**What is needed**
Go line by line through the entries below and copy those containing the string "This".

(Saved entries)
+---+

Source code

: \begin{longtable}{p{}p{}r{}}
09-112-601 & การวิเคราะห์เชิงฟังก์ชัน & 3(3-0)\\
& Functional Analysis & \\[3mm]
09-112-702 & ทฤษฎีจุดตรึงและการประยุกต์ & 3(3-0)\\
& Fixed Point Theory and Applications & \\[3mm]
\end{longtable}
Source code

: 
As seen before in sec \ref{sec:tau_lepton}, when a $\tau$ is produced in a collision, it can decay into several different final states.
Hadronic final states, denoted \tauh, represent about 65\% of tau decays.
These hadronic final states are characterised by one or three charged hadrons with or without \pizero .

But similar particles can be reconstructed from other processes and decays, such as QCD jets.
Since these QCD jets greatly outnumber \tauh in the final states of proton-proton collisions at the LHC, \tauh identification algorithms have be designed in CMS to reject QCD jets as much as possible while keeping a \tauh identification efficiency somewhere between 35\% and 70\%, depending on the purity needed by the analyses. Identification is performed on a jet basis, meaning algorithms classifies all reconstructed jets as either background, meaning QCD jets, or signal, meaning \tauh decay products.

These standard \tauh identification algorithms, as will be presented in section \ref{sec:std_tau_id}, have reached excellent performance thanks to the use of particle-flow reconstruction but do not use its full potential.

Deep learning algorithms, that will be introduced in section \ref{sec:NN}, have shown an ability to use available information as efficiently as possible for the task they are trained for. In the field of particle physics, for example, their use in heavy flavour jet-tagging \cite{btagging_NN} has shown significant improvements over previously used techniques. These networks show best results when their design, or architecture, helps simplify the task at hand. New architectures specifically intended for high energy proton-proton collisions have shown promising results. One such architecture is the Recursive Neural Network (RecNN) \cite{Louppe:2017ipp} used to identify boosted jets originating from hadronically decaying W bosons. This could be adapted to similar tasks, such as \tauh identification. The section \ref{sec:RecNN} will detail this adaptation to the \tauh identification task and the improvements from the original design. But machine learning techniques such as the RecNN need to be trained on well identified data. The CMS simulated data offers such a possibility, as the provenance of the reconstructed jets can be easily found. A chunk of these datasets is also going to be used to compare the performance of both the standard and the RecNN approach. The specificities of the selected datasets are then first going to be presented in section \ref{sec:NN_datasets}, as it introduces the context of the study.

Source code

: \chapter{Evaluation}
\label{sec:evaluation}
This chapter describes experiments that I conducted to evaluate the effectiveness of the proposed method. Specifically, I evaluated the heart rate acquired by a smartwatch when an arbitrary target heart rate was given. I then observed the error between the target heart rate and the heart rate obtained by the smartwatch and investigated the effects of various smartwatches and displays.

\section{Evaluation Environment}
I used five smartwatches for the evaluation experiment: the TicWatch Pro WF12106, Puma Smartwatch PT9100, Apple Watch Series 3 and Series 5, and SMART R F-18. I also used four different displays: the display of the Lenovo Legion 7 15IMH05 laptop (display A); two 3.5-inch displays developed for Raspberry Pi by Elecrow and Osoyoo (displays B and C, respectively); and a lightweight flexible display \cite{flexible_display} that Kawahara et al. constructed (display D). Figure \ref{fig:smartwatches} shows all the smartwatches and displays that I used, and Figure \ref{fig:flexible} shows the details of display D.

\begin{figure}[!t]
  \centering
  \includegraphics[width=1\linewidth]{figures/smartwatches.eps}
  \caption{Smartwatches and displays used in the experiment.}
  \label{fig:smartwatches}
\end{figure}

+---+

**Finished task**
Deep learning algorithms, that will be introduced in section \ref{sec:NN}, have shown an ability to use available information as efficiently as possible for the task they are trained for. In the field of particle physics, for example, their use in heavy flavour jet-tagging \cite{btagging_NN} has shown significant improvements over previously used techniques. These networks show best results when their design, or architecture, helps simplify the task at hand. New architectures specifically intended for high energy proton-proton collisions have shown promising results. One such architecture is the Recursive Neural Network (RecNN) \cite{Louppe:2017ipp} used to identify boosted jets originating from hadronically decaying W bosons. This could be adapted to similar tasks, such as \tauh identification. The section \ref{sec:RecNN} will detail this adaptation to the \tauh identification task and the improvements from the original design. But machine learning techniques such as the RecNN need to be trained on well identified data. The CMS simulated data offers such a possibility, as the provenance of the reconstructed jets can be easily found. A chunk of these datasets is also going to be used to compare the performance of both the standard and the RecNN approach. The specificities of the selected datasets are then first going to be presented in section \ref{sec:NN_datasets}, as it introduces the context of the study.
This chapter describes experiments that I conducted to evaluate the effectiveness of the proposed method. Specifically, I evaluated the heart rate acquired by a smartwatch when an arbitrary target heart rate was given. I then observed the error between the target heart rate and the heart rate obtained by the smartwatch and investigated the effects of various smartwatches and displays.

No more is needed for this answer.